For starters, what exactly is “recreational use” of Viagra? No one “needs” an erection (not even to conceive, although it makes it easier), and in that sense virtually every use of Viagra is “recreational.” Of course, some men–such as diabetics–have erection problems for reasons beyond their control, while others choose the circumstances in which they can’t get it up or keep it up. But this is hardly the way to allocate health resources. We don’t say, “your knee operation is less important–’recreational’–because it was necessitated by too much tennis rather than arthritis or a car accident.”
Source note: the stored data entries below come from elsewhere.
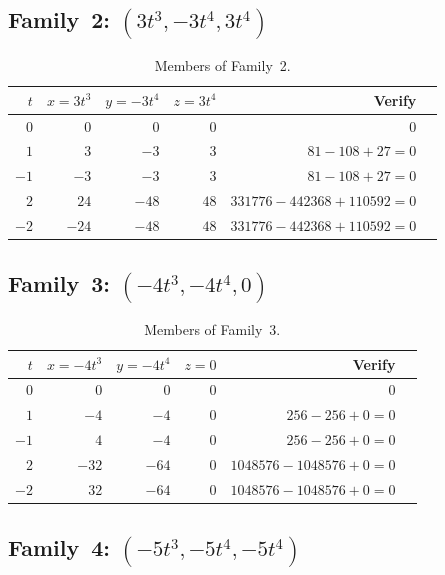 \documentclass[12pt,a4paper]{article}
\theoremstyle{definition}
\begin{document}
\subsection{Family~2: $(3t^3, -3t^4, 3t^4)$}

\begin{table}[h]
\centering
\caption{Members of Family~2.}
\label{tab:family2}
\renewcommand{\arraystretch}{1.2}
\begin{tabular}{rrrrrc}
\toprule
$t$ & $x = 3t^3$ & $y = -3t^4$ & $z = 3t^4$ & Verify \\
\midrule
$0$  & $0$    & $0$    & $0$    & $0$ \\
$1$  & $3$    & $-3$   & $3$    & $81-108+27=0$ \\
$-1$ & $-3$   & $-3$   & $3$    & $81-108+27=0$ \\
$2$  & $24$   & $-48$  & $48$   & $331776-442368+110592=0$ \\
$-2$ & $-24$  & $-48$  & $48$   & $331776-442368+110592=0$ \\
\bottomrule
\end{tabular}
\end{table}

\subsection{Family~3: $(-4t^3, -4t^4, 0)$}

\begin{table}[h]
\centering
\caption{Members of Family~3.}
\label{tab:family3}
\renewcommand{\arraystretch}{1.2}
\begin{tabular}{rrrrrc}
\toprule
$t$ & $x = -4t^3$ & $y = -4t^4$ & $z = 0$ & Verify \\
\midrule
$0$  & $0$    & $0$    & $0$ & $0$ \\
$1$  & $-4$   & $-4$   & $0$ & $256-256+0=0$ \\
$-1$ & $4$    & $-4$   & $0$ & $256-256+0=0$ \\
$2$  & $-32$  & $-64$  & $0$ & $1048576-1048576+0=0$ \\
$-2$ & $32$   & $-64$  & $0$ & $1048576-1048576+0=0$ \\
\bottomrule
\end{tabular}
\end{table}

\subsection{Family~4: $(-5t^3, -5t^4, -5t^4)$}
\end{document}
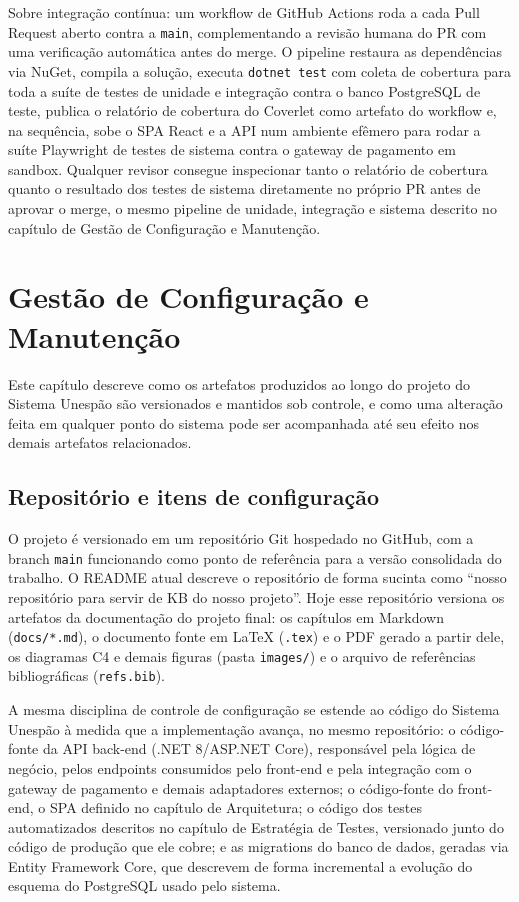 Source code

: \documentclass[a4paper,12pt,oneside,openany]{book}
\begin{document}
Sobre integração contínua: um workflow de GitHub Actions roda a cada Pull Request aberto contra a \texttt{main}, complementando a revisão humana do PR com uma verificação automática antes do merge. O pipeline restaura as dependências via NuGet, compila a solução, executa \texttt{dotnet test} com coleta de cobertura para toda a suíte de testes de unidade e integração contra o banco PostgreSQL de teste, publica o relatório de cobertura do Coverlet como artefato do workflow e, na sequência, sobe o SPA React e a API num ambiente efêmero para rodar a suíte Playwright de testes de sistema contra o gateway de pagamento em sandbox. Qualquer revisor consegue inspecionar tanto o relatório de cobertura quanto o resultado dos testes de sistema diretamente no próprio PR antes de aprovar o merge, o mesmo pipeline de unidade, integração e sistema descrito no capítulo de Gestão de Configuração e Manutenção.

\chapter{Gestão de Configuração e Manutenção}

Este capítulo descreve como os artefatos produzidos ao longo do projeto do Sistema Unespão são versionados e mantidos sob controle, e como uma alteração feita em qualquer ponto do sistema pode ser acompanhada até seu efeito nos demais artefatos relacionados.

\section{Repositório e itens de configuração}

O projeto é versionado em um repositório Git hospedado no GitHub, com a branch \texttt{main} funcionando como ponto de referência para a versão consolidada do trabalho. O README atual descreve o repositório de forma sucinta como ``nosso repositório para servir de KB do nosso projeto''. Hoje esse repositório versiona os artefatos da documentação do projeto final: os capítulos em Markdown (\texttt{docs/*.md}), o documento fonte em LaTeX (\texttt{.tex}) e o PDF gerado a partir dele, os diagramas C4 e demais figuras (pasta \texttt{images/}) e o arquivo de referências bibliográficas (\texttt{refs.bib}).

A mesma disciplina de controle de configuração se estende ao código do Sistema Unespão à medida que a implementação avança, no mesmo repositório: o código-fonte da API back-end (.NET 8/ASP.NET Core), responsável pela lógica de negócio, pelos endpoints consumidos pelo front-end e pela integração com o gateway de pagamento e demais adaptadores externos; o código-fonte do front-end, o SPA definido no capítulo de Arquitetura; o código dos testes automatizados descritos no capítulo de Estratégia de Testes, versionado junto do código de produção que ele cobre; e as migrations do banco de dados, geradas via Entity Framework Core, que descrevem de forma incremental a evolução do esquema do PostgreSQL usado pelo sistema.
\end{document}
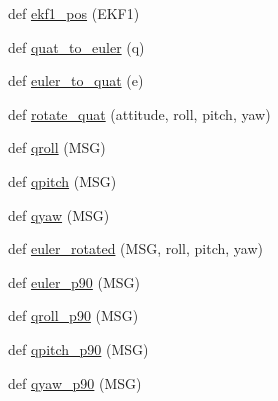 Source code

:\begin{DoxyCompactItemize}
\item 
def \mbox{\hyperlink{namespacepymavlink_1_1mavextra_a0982fb72ae1fd1006e089debf6b98440}{ekf1\+\_\+pos}} (E\+K\+F1)
\item 
def \mbox{\hyperlink{namespacepymavlink_1_1mavextra_a60cc24d55dd20230db0faa61038e6cf7}{quat\+\_\+to\+\_\+euler}} (q)
\item 
def \mbox{\hyperlink{namespacepymavlink_1_1mavextra_afe052544879bef855464ba48b3fe55f6}{euler\+\_\+to\+\_\+quat}} (e)
\item 
def \mbox{\hyperlink{namespacepymavlink_1_1mavextra_a44f4f12a741cc819b9197e09e78b4e78}{rotate\+\_\+quat}} (attitude, roll, pitch, yaw)
\item 
def \mbox{\hyperlink{namespacepymavlink_1_1mavextra_af6a04d0089b64397af521e72dfa6f82f}{qroll}} (M\+SG)
\item 
def \mbox{\hyperlink{namespacepymavlink_1_1mavextra_abdee678a41670fcef22b100ca3ce611d}{qpitch}} (M\+SG)
\item 
def \mbox{\hyperlink{namespacepymavlink_1_1mavextra_a77216052108c7a04c334dfcb3cb24107}{qyaw}} (M\+SG)
\item 
def \mbox{\hyperlink{namespacepymavlink_1_1mavextra_a93e763e24f8b66e8051ec933eceaf449}{euler\+\_\+rotated}} (M\+SG, roll, pitch, yaw)
\item 
def \mbox{\hyperlink{namespacepymavlink_1_1mavextra_ae817df92c23b96ec6e16093c368e729b}{euler\+\_\+p90}} (M\+SG)
\item 
def \mbox{\hyperlink{namespacepymavlink_1_1mavextra_aaf860983d6c5bb5c19ddc01a98d542dd}{qroll\+\_\+p90}} (M\+SG)
\item 
def \mbox{\hyperlink{namespacepymavlink_1_1mavextra_a260bdd8eafc90dc550972d28ba227c1a}{qpitch\+\_\+p90}} (M\+SG)
\item 
def \mbox{\hyperlink{namespacepymavlink_1_1mavextra_a7c38a6a073239c53cd485cdac0df5aad}{qyaw\+\_\+p90}} (M\+SG)
\end{DoxyCompactItemize}
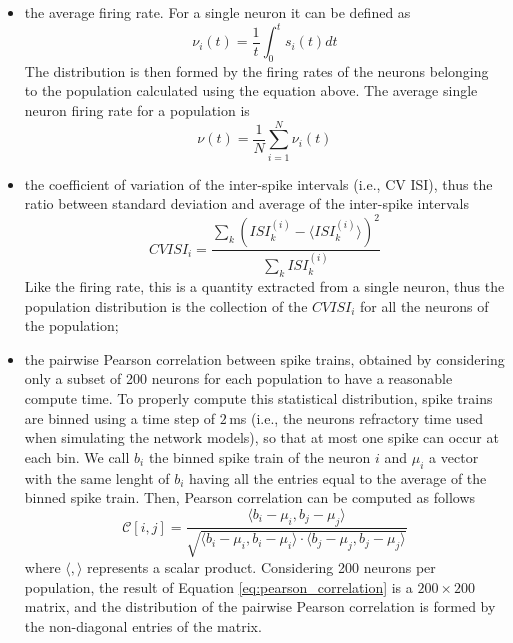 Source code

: \documentclass[a4paper, 12pt, twoside, openright]{book}
\begin{document}
\begin{itemize}
    \item the average firing rate. For a single neuron it can be defined as
    \begin{equation}
        \nu_i (t) = \dfrac{1}{t}\int_{0}^{t} s_i(t) dt
    \end{equation}
    The distribution is then formed by the firing rates of the neurons belonging to the population calculated using the equation above. The average single neuron firing rate for a population is
    \begin{equation}
        \nu (t) = \dfrac{1}{N}\sum_{i=1}^{N} \nu_i (t)
    \end{equation}
    \item the coefficient of variation of the inter-spike intervals (i.e., CV ISI), thus the ratio between standard deviation and average of the inter-spike intervals
    \begin{equation}
    \label{eq:cvisi}
        CVISI_i = \dfrac{\sum_k (ISI_k^{(i)} - \langle ISI_k^{(i)} \rangle)^2}{\sum_k ISI_k^{(i)}}
    \end{equation}
    Like the firing rate, this is a quantity extracted from a single neuron, thus the population distribution is the collection of the $CVISI_i$ for all the neurons of the population;
    \item the pairwise Pearson correlation between spike trains, obtained by considering only a subset of 200 neurons for each population to have a reasonable compute time. To properly compute this statistical distribution, spike trains are binned using a time step of $2$\,ms (i.e., the neurons refractory time used when simulating the network models), so that at most one spike can occur at each bin. We call $b_i$ the binned spike train of the neuron $i$ and $\mu_i$ a vector with the same lenght of $b_i$ having all the entries equal to the average of the binned spike train. Then, Pearson correlation can be computed as follows
    \begin{equation}
    \label{eq:pearson_correlation}
        \mathcal{C}[i,j]=\dfrac{\langle b_i-\mu_i, b_j-\mu_j \rangle}{\sqrt{ \langle b_i-\mu_i, b_i-\mu_i \rangle \cdot \langle b_j-\mu_j, b_j-\mu_j \rangle}}
    \end{equation}
    where $\langle , \rangle$ represents a scalar product. Considering 200 neurons per population, the result of Equation \eqref{eq:pearson_correlation} is a $200\times 200$ matrix, and the distribution of the pairwise Pearson correlation is formed by the non-diagonal entries of the matrix.
\end{itemize}
\end{document}
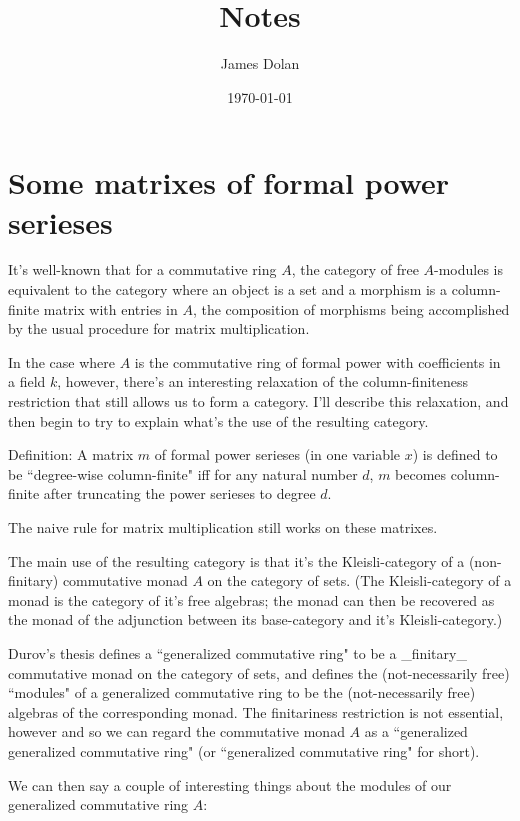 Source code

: \documentclass[11pt,oneside]{article}
\title{Notes}
\author{James Dolan}
\date{\today}
\begin{document}
\maketitle

%
%

\section{Some matrixes of formal power serieses}


It's well-known that for a commutative ring $A$, the category of free
$A$-modules is equivalent to the category where an object is a set and a
morphism is a column-finite matrix with entries in $A$, the composition
of morphisms being accomplished by the usual procedure for matrix
multiplication.

In the case where $A$ is the commutative ring of formal power with
coefficients in a field $k$, however, there's an interesting relaxation
of the column-finiteness restriction that still allows us to form a
category.  I'll describe this relaxation, and then begin to try to
explain what's the use of the resulting category.

Definition: A matrix $m$ of formal power serieses (in one variable $x$) is
defined to be ``degree-wise column-finite" iff for any natural number
$d$, $m$ becomes column-finite after truncating the power serieses to
degree $d$.

The naive rule for matrix multiplication still works on these matrixes.

The main use of the resulting category is that it's the
Kleisli-category of a (non-finitary) commutative monad $A$ on the
category of sets.  (The Kleisli-category of a monad is the category of
it's free algebras; the monad can then be recovered as the monad of
the adjunction between its base-category and it's Kleisli-category.)

Durov's thesis \cite{Durov2007} defines a ``generalized commutative ring" to be a
\_finitary\_ commutative monad on the category of sets, and defines the
(not-necessarily free) ``modules" of a generalized commutative ring to
be the (not-necessarily free) algebras of the corresponding monad.
The finitariness restriction is not essential, however and so we can
regard the commutative monad $A$ as a ``generalized generalized
commutative ring" (or ``generalized commutative ring" for short).

We can then say a couple of interesting things about the modules of
our generalized commutative ring $A$:
\end{document}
Any time a man wants an erection but can’t get one, there’s a reason. Physicians and psychologists disagree on whether physical or emotional causes are more common, but all agree that something is interfering, whether it can be diagnosed or not. In that respect, use of erection drugs can be seen as either all legitimate or all recreational.

The great sin of the pharmaceutical erection cheerleading squad is not that they imply that most men can have great erections (and therefore great sex); it’s that they imply that most men need great erections for decent sex. They also imply that the ultimate solution to unreliable erections is reliable erections. It isn’t. For most men (i.e., those with intact vascular and neurological systems), the ultimate solution is resolving whatever emotional, relational, spiritual, or cultural issues make getting erections difficult. If hating your wife, your body, your priest, or your life makes it hard to get erections, you don’t need better erections. You need something much more important. And you can’t get it at a drugstore.

Some people say that Viagra is more proof that men run the world, and that our culture’s default model of sexuality is the male model. That’s exactly wrong. Men are participating in their own exploitation, believing that when they’re too anxious, sad, lonely, angry, or conflicted to get an erection, getting an erection will make them ready for sex. It won’t.

Emotional connection and self-acceptance will get you through times of no erection better than erections will get you through times of emotional isolation and self-rejection.